Today is Earth Day, and we are trying to keep the Earth Day web site rolling with the massive amounts of traffic that have been hitting it.
We were expecting about 25 million visitors to the site. Then Google decided to be all environmentally friendly and link to the site from their home page. Then Apple decided to be all ecosensitive by making the integrated iPhone app the number one app in their featured section. We really appreciated it when the servers were suddenly all spitting out 600 pages a second with no warning.
Trying to keep the site up and running has been a real challenge. As a web developer, you always want your sites to be popular, just not so popular you have to deal with issues affecting your ability to serve pages. Anyways, here is some wisdom from the trenches to explain what we did to compensate when traffic began to quintuple.
- Drupal scales horizontally under load, and does so effectively. We added a lot of servers in a very small amount of time. Using Pressflow, a Drupal distribution, made adding new servers and databases a lot simpler.
- On the other hand, Pressflow does no favors to authenticated users. Do not mistake it for a silver bullet for dealing with logged in users, it behaves exactly the same way Drupal would.
- Varnish was behaving badly under load at times. There were a few instances where the varnish cache spiked to several gigabytes and stopped serving pages. This was rough.
- Slow query log was useful, but not as useful as it could have been. We made real progress when we started focusing on small, repetitive queries in core and caching those or distributing them across the slaves. We were missing those previously before we started jumping in there.

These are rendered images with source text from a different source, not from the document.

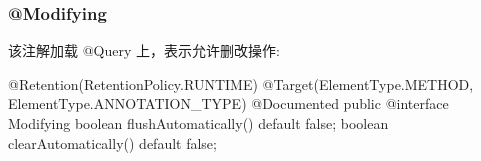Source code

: \subsubsection{@Modifying}

该注解加载 @Query 上，表示允许删改操作:

\begin{Java}
@Retention(RetentionPolicy.RUNTIME)
@Target({ElementType.METHOD, ElementType.ANNOTATION_TYPE})
@Documented
public @interface Modifying {
    boolean flushAutomatically() default false;
    boolean clearAutomatically() default false;
}
\end{Java}

\newpage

- Memcached is still your best friend. We have just about every query in the bootstrapping process pulling from memcached at this point.
- We were doing something tricky with mod_geoip in Apache. Check your apache config very carefully - there was a typo in the configuration that was causing some problems to occur.
- Someone suggested we start looking at virtualization settings as a way of maximizing throughput. No one on our team had real experience with this, primarily because we don't know any developers in the virtualization community. Rackspace appears to be running Xen - we are going to find some friends who work on that project.
- We were not expecting to need a CDN for this site, but kept the TTLs on the domain very low just in case. We added a CDN after traffic quintupled and the low TTLs settings allowed us to keep the site alive.
At this point, we have no clue how much traffic the site is ultimately going to do. Measuring traffic in real time is challenging when you have varnish, apache, the iphone app and analytics packages all keeping separate metrics. We do know the site is not going down again, unless we decide to take it down.